You can try it. Just grab the phone and call a telephone operator and ask for assistance. Usually it is a woman who will answer, and she will give you the number if she has it.
The task of operating a telephone switchboard is not an easy one. It requires patience and accuracy besides putting up with the various annoying people that may turn up every now and then.
Handling such an occupation daily, especially by the fairer sex that represents the minority of workers in the private or public sectors, is a daunting task. Some jobs like telephone operators, airline hostesses, etc., look glamorous from the outside. But they are very demanding professions.
Asmahan Azzam works in a travel and tourism agency (private sector) as a switchboard operator. Asmahan, 27, holds a BA degree, but had to accept this job due to the difficult labor situation in the country. “If I waited to get a job in my field, I might wait too long for a good opportunity.” She said her job does not require much physical effort, but brings lots of stress.
Asmahan had previously worked in a private company, but left it due to the long working hours and the two shift work schedule, and a very low salary. Then she decided to find a single shift job. She has been in this job for two years.
And when I asked her about the difficulties and annoyance she faces in her job, she replied, “All jobs have difficulties, especially at the beginning. Gradually you begin to learn, gain experience, and fully adjust.”
Asmahan said that such a job requires firmness and willpower. Dealing with people by phone can be tough. Her conversation with clients are about procedures in ticketing, reservation confirmation, and generally providing information on flight schedules, etc.
Asmahan thinks the the job requirements include proper education, good manners, and the ability to communicate.

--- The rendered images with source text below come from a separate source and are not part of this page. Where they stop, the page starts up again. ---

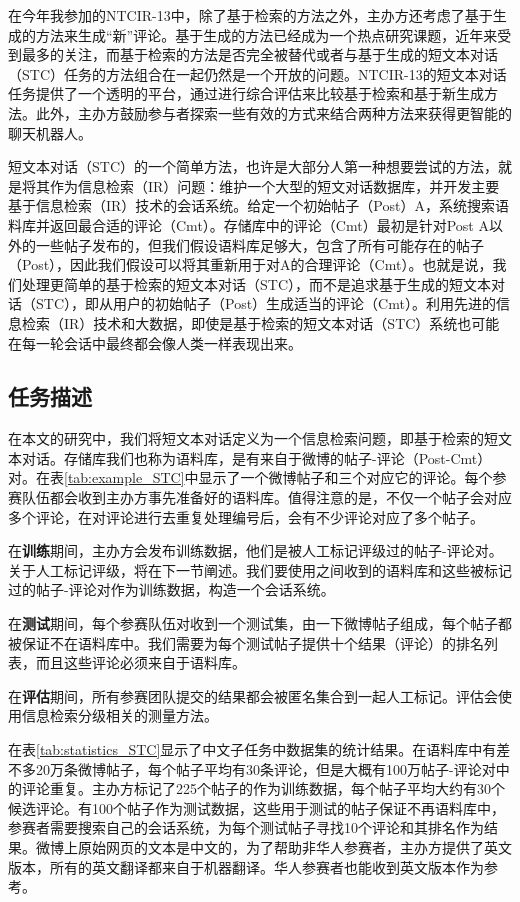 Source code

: 在今年我参加的NTCIR-13中，除了基于检索的方法之外，主办方还考虑了基于生成的方法来生成“新”评论。基于生成的方法已经成为一个热点研究课题，近年来受到最多的关注，而基于检索的方法是否完全被替代或者与基于生成的短文本对话（STC）任务的方法组合在一起仍然是一个开放的问题。NTCIR-13的短文本对话任务提供了一个透明的平台，通过进行综合评估来比较基于检索和基于新生成方法。此外，主办方鼓励参与者探索一些有效的方式来结合两种方法来获得更智能的聊天机器人。

短文本对话（STC）的一个简单方法，也许是大部分人第一种想要尝试的方法，就是将其作为信息检索（IR）问题：维护一个大型的短文对话数据库，并开发主要基于信息检索（IR）技术的会话系统。给定一个初始帖子（Post）A，系统搜索语料库并返回最合适的评论（Cmt）。存储库中的评论（Cmt）最初是针对Post A以外的一些帖子发布的，但我们假设语料库足够大，包含了所有可能存在的帖子（Post），因此我们假设可以将其重新用于对A的合理评论（Cmt）。也就是说，我们处理更简单的基于检索的短文本对话（STC），而不是追求基于生成的短文本对话（STC），即从用户的初始帖子（Post）生成适当的评论（Cmt）。利用先进的信息检索（IR）技术和大数据，即使是基于检索的短文本对话（STC）系统也可能在每一轮会话中最终都会像人类一样表现出来。

\subsection{任务描述}
在本文的研究中，我们将短文本对话定义为一个信息检索问题，即基于检索的短文本对话。存储库我们也称为语料库，是有来自于微博的帖子-评论（Post-Cmt）对。在表\ref{tab:example_STC}中显示了一个微博帖子和三个对应它的评论。每个参赛队伍都会收到主办方事先准备好的语料库。值得注意的是，不仅一个帖子会对应多个评论，在对评论进行去重复处理编号后，会有不少评论对应了多个帖子。

在\textbf{训练}期间，主办方会发布训练数据，他们是被人工标记评级过的帖子-评论对。关于人工标记评级，将在下一节阐述。我们要使用之间收到的语料库和这些被标记过的帖子-评论对作为训练数据，构造一个会话系统。
 
在\textbf{测试}期间，每个参赛队伍对收到一个测试集，由一下微博帖子组成，每个帖子都被保证不在语料库中。我们需要为每个测试帖子提供十个结果（评论）的排名列表，而且这些评论必须来自于语料库。

在\textbf{评估}期间，所有参赛团队提交的结果都会被匿名集合到一起人工标记。评估会使用信息检索分级相关的测量方法。

在表\ref{tab:statistics_STC}显示了中文子任务中数据集的统计结果。在语料库中有差不多20万条微博帖子，每个帖子平均有30条评论，但是大概有100万帖子-评论对中的评论重复。主办方标记了225个帖子的作为训练数据，每个帖子平均大约有30个候选评论。有100个帖子作为测试数据，这些用于测试的帖子保证不再语料库中，参赛者需要搜索自己的会话系统，为每个测试帖子寻找10个评论和其排名作为结果。微博上原始网页的文本是中文的，为了帮助非华人参赛者，主办方提供了英文版本，所有的英文翻译都来自于机器翻译。华人参赛者也能收到英文版本作为参考。


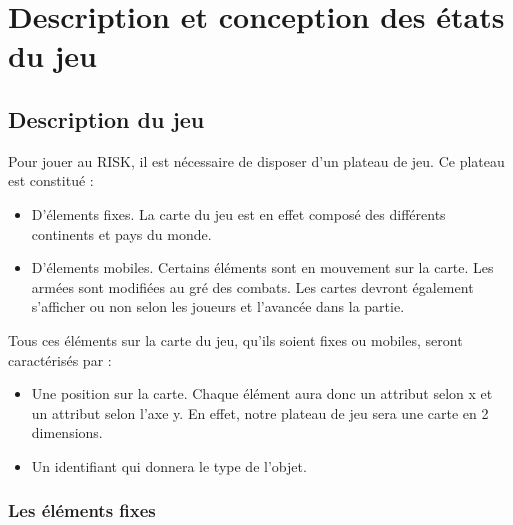 \section{Description et conception des états du jeu}

\subsection{Description du jeu}

Pour jouer au RISK, il est nécessaire de disposer d'un plateau de jeu. Ce plateau est constitué : 

\begin{itemize}
    \item D'élements fixes. La carte du jeu est en effet composé des différents continents et pays du monde. 
    \item D'élements mobiles. Certains éléments sont en mouvement sur la carte. Les armées sont modifiées au gré des combats. Les cartes devront également s'afficher ou non selon les joueurs et l'avancée dans la partie.
    \newline
\end{itemize}

Tous ces éléments sur la carte du jeu, qu'ils soient fixes ou mobiles, seront caractérisés par :
\begin{itemize}
    \item Une position sur la carte. Chaque élément aura donc un attribut selon x et un attribut selon l'axe y. En effet, notre plateau de jeu sera une carte en 2 dimensions. 
    \item Un identifiant qui donnera le type de l'objet. 
\end{itemize}

\subsubsection{Les éléments fixes}

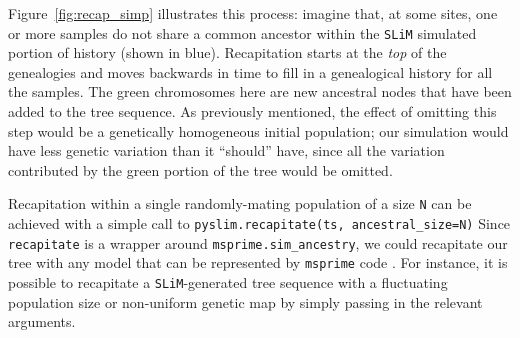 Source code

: \documentclass[12pt]{article}
\newcommand{\msprime}[0]{\texttt{msprime}\xspace}
\newcommand{\slim}[0]{\texttt{SLiM}\xspace}
\newcommand*{\ie}{i.e.\xcomma}
\begin{document}
Figure~\ref{fig:recap_simp} illustrates this process: imagine that, at some sites, one or more samples do not share
a common ancestor within the \slim simulated portion of history (shown in blue).
Recapitation starts at the \textit{top} of the genealogies and moves backwards in time
to fill in a genealogical history for all the samples.
The green chromosomes here are new ancestral nodes that have been added to the tree sequence.
As previously mentioned, the effect of omitting this step would be a genetically homogeneous initial population;
our simulation would have less genetic variation than it ``should'' have, since all the variation
contributed by the green portion of the tree would be omitted.


Recapitation within a single randomly-mating population of a size \verb|N|
can be achieved with a simple call to \verb|pyslim.recapitate(ts, ancestral_size=N)|
Since \verb|recapitate| is a wrapper around
\verb|msprime.sim_ancestry|, we could recapitate our tree with any model that can be represented by \msprime code \citep{baumdicker_efficient_2022}.
For instance, it is possible to recapitate a \slim-generated tree sequence with a fluctuating population size
or non-uniform genetic map by simply passing in the relevant arguments.
\end{document}

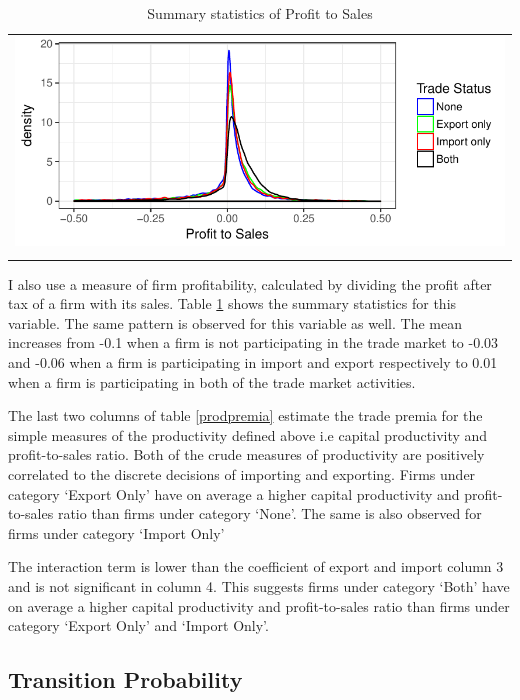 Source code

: \documentclass[12pt]{article}
\begin{document}
\begin{center}
\begin{table}[H]
\caption{Summary statistics of Profit to Sales}
\label{tab:pts}
\begin{tabular}{c}
 \includegraphics{./PICS/denspatsales.pdf}   \\ 
   \\  
\end{tabular}
\end{table}
\end{center}

I also use a measure of firm profitability, calculated by dividing the profit
after tax of
a firm with its sales. Table \ref{tab:pts} shows the summary
statistics for this variable. The same pattern is observed for this variable as well. The mean increases from -0.1 when a firm is not participating in
the trade market to -0.03 and  -0.06 when a firm is participating in
import and export respectively to 0.01 when a firm is participating in
both of the trade market activities.  

The last two columns of table \ref{prodpremia} estimate the trade
premia for the simple measures of the productivity defined above i.e
capital productivity and profit-to-sales ratio. Both
of the crude measures of productivity are positively correlated to the discrete
decisions of importing and exporting.  Firms under category `Export
Only' have on average a  higher
capital productivity and profit-to-sales ratio than firms under
category `None'. The same is also observed for firms under category
`Import Only'
  
 The interaction term is lower than the coefficient of export and
 import column 3 and 
is not significant in column 4. This suggests firms under category
`Both' have on average a higher capital productivity and profit-to-sales ratio than
firms under category `Export Only' and `Import Only'. 

\subsection{Transition Probability}
\end{document}

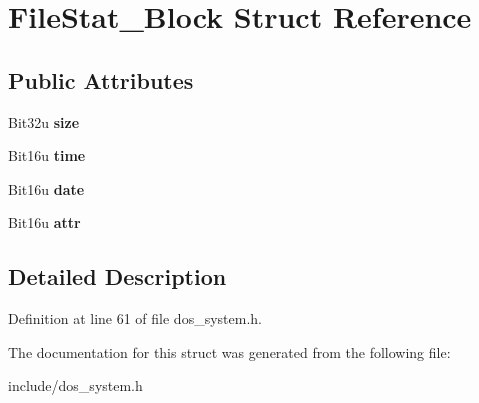 \hypertarget{structFileStat__Block}{\section{File\-Stat\-\_\-\-Block Struct Reference}
\label{structFileStat__Block}
}
\subsection*{Public Attributes}
\begin{DoxyCompactItemize}
\item 
\hypertarget{structFileStat__Block_a2a5d3c6eb19aa8c2a9cb6f490c5401c4}{Bit32u {\bfseries size}}\label{structFileStat__Block_a2a5d3c6eb19aa8c2a9cb6f490c5401c4}

\item 
\hypertarget{structFileStat__Block_a6c1eab1a66932b922bb569b0322ec31c}{Bit16u {\bfseries time}}\label{structFileStat__Block_a6c1eab1a66932b922bb569b0322ec31c}

\item 
\hypertarget{structFileStat__Block_aa1b125d12e215d896e585f117d0de3a3}{Bit16u {\bfseries date}}\label{structFileStat__Block_aa1b125d12e215d896e585f117d0de3a3}

\item 
\hypertarget{structFileStat__Block_a53c660e26cd1bf70780c95cc8c605c33}{Bit16u {\bfseries attr}}\label{structFileStat__Block_a53c660e26cd1bf70780c95cc8c605c33}

\end{DoxyCompactItemize}


\subsection{Detailed Description}


Definition at line 61 of file dos\-\_\-system.\-h.



The documentation for this struct was generated from the following file\-:\begin{DoxyCompactItemize}
\item 
include/dos\-\_\-system.\-h\end{DoxyCompactItemize}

About her parents reaction regarding her job, she said that her family members are quite understanding and they did not oppose her employment. They trusted her and allowed her to work, which brought emotional stability in her life, though she is not married. “I do hope that my future husband will be as understanding as my family and allow me to continue to work.”
2. Hayat Al-Mahbashi:
Then I talked to Ms. Hayat Al Mahbashi, 23, who works in the Central Bank. She has a Bachelor’s degree in Commerce. Hayat said that she preferred a government job so she could guarantee a continued career in the future. She started her job four years ago. She is quite happy and satisfied and has no regrets. Ms. Al-Mahbashi pointed out that after those years, she has gained sufficient experience to feel at ease with her work.
About the conditions to obtain such a job, Hayat said that first you should be educated, and well mannered besides the other conditions known to everyone. But her main advice to female career persons is to quickly gain confidence, and “not to let your male colleagues or any person from the public push you around”.

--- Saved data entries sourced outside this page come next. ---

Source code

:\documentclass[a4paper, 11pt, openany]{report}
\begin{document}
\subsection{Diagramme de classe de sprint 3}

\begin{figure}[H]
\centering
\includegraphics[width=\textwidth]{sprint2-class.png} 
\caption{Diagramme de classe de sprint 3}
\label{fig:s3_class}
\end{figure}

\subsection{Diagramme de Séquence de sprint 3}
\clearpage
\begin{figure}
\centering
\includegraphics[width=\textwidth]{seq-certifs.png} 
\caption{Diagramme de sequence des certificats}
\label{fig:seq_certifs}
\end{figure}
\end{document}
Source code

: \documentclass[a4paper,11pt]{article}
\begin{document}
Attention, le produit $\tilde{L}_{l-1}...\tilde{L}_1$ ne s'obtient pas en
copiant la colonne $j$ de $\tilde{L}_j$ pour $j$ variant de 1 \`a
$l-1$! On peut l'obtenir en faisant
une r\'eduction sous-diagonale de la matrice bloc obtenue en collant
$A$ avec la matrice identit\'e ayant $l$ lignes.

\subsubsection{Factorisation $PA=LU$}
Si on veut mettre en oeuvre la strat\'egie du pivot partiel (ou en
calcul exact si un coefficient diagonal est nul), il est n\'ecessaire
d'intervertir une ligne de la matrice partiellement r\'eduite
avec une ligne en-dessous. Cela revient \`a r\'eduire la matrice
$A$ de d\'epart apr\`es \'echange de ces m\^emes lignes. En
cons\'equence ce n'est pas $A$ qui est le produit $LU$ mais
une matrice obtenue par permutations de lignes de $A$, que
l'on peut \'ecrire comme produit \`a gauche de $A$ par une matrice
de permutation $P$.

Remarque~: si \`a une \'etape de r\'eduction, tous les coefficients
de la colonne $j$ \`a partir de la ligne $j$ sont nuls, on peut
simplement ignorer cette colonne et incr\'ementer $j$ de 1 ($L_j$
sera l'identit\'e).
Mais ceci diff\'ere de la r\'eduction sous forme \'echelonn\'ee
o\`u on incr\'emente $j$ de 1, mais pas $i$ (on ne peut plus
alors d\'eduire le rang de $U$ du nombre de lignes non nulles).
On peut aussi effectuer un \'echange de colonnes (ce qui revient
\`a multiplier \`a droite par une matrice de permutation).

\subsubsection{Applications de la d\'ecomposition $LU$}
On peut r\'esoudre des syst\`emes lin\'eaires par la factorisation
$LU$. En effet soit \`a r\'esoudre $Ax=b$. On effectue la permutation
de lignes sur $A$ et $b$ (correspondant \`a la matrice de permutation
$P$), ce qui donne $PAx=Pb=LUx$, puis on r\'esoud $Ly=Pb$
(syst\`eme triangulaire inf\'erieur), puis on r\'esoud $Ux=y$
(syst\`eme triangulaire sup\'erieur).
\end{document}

Yet, she herself talked about various difficulties she faces in her work. Hayat spoke about the lack of manners in communicating as if a female employee has no dignity or rights. “It happens almost on a daily basis. People do not think a woman can be responsible. They sometimes go to my junior and ask him to tell me to get one thing or another done. Of course, I let them finish and wait for them to come back to me.”
Regarding personal annoyances she said they were not many, and that she tries to ignore them. And when I spoke about her family’s reaction to her work, she was glad to state that her family was very helpful and understanding. “I was brought up well, and they gave me a good education. They have nothing to worry about. I will show them I deserve their trust,” she concluded.